I am writing a method to measure the frequency of a sampled sine wave. It takes a somewhat large 1D array (10^3 to 10^4 samples order of magnitude) and returns a double
. A helper methods is also called within the body of the method that checks whether the wave is crossing zero. Here is an example of what I have written:
public static double Hertz(float[] v, int n) {
int nZCros = 0
for (int i = 1; i < n; i++) {
if (IsZeroCrossing(v.Skip(i - 1).ToArray())) {
++nZCros;
}
}
return (double)nZCros / 2.0;
}
private static bool IsZeroCrossing(float[] v) {
bool cross;
//checks if the first two elements of the array are opposite sign or not
return cross;
}
My problem is that method takes 200-300 ms to run. So I decided to try using unsafe
and pointers, like this,
public unsafe static double Hertz(float* v, int n) {
int nZCros = 0
for (int i = 1; i < n; i++) {
if (IsZeroCrossing(&v[i - 1])) {
++nZCros;
}
}
return (double)nZCros / 2.0;
}
private unsafe static bool IsZeroCrossing(float* v) {
bool cross;
//checks if the first two elements of the array are opposite sign or not
return cross;
}
which runs in 2-4 ms.
However, I am not really comfortable with venturing outside the recommended bounds.

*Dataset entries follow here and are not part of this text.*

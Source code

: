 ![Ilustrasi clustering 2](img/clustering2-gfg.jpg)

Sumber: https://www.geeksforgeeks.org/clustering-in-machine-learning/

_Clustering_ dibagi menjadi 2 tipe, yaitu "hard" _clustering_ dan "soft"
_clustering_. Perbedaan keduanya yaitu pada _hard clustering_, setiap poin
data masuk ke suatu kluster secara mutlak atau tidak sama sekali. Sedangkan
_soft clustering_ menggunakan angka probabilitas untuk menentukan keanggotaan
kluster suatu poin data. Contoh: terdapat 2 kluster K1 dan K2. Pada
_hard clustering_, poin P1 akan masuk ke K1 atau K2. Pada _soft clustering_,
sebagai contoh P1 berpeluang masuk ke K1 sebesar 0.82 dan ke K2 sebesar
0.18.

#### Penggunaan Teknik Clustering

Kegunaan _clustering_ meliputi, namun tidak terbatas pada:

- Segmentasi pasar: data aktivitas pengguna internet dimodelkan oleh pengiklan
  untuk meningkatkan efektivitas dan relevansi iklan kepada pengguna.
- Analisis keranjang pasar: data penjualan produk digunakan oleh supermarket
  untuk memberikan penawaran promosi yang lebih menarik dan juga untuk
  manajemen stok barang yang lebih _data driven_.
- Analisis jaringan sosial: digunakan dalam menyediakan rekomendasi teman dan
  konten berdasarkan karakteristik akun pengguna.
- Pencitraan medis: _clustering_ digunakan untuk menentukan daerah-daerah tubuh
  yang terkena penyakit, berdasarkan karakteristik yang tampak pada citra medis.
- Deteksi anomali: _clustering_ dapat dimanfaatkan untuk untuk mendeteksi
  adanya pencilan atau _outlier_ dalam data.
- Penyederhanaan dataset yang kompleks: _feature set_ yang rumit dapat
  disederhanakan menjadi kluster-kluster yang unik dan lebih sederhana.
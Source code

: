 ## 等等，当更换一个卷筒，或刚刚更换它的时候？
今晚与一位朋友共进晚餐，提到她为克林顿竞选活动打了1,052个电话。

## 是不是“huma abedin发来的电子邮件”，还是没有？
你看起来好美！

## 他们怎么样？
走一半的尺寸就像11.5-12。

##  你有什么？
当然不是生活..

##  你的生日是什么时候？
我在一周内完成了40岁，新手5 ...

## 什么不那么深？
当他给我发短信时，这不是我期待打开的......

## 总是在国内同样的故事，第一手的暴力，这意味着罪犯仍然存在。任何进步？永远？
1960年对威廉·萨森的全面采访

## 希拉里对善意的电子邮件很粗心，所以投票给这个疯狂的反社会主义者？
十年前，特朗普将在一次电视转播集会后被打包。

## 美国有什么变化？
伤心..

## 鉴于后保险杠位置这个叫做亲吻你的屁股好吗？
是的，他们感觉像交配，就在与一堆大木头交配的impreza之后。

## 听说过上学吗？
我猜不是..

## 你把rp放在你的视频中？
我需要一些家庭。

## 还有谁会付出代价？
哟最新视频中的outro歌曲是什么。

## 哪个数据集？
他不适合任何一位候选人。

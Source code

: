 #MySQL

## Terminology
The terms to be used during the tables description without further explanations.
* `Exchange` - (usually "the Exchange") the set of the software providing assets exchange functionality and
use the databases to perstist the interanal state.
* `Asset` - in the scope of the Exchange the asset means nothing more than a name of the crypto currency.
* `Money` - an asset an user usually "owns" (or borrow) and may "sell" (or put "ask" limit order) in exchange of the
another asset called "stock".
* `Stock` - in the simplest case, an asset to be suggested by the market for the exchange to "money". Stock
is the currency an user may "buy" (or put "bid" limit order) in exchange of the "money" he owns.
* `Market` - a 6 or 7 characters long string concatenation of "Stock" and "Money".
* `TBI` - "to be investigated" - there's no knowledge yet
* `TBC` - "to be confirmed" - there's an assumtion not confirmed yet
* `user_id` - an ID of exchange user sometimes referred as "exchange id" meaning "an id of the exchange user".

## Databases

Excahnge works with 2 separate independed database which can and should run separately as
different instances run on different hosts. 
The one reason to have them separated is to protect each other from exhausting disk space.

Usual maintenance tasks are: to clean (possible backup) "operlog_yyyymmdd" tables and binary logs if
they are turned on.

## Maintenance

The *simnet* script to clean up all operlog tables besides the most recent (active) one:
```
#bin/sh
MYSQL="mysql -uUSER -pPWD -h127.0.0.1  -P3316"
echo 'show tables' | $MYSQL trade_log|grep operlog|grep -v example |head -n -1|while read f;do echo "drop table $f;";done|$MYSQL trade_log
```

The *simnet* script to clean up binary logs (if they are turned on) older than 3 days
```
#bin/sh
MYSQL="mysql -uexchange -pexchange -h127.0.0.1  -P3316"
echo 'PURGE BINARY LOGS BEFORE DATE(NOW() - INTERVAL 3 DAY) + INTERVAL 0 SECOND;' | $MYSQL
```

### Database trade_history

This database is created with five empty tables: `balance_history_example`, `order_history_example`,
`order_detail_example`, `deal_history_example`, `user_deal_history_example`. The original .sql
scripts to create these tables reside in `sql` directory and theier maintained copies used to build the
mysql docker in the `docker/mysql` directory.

Is there a way to achieve the same speed in a safe context? And if there isn't, does it defeat the purpose of using C#? Should I really be using C# for these kind of signal processing applications and scientific implementations?
This is just one of many DSP methods I'm writing which take a large array of samples as an input. But this one got me to realize there was a problem, because I accidentally put in 48000 samples instead of 4800 when I was testing this method and it took 20 seconds to return a value.
Thank you.
UPDATE: I tried adding Take(2)
after Skip(i - 1)
in the former snippet. This brought it down to 90-100 ms, but the question still stands.
You don't need to pass a copy of the array elements to IsZeroCrossing()
.
Instead, just pass the two elements you are interested in:
private static bool IsZeroCrossing(float elem1, float elem2)
{
return elem1*elem2 < 0.0f; // Quick way to check if signs differ.
}
And call it like so:
if (IsZeroCrossing(v[i-1], v[i]) {
It's possible that such a simple method will be inlined for a release build, making it as fast as possible.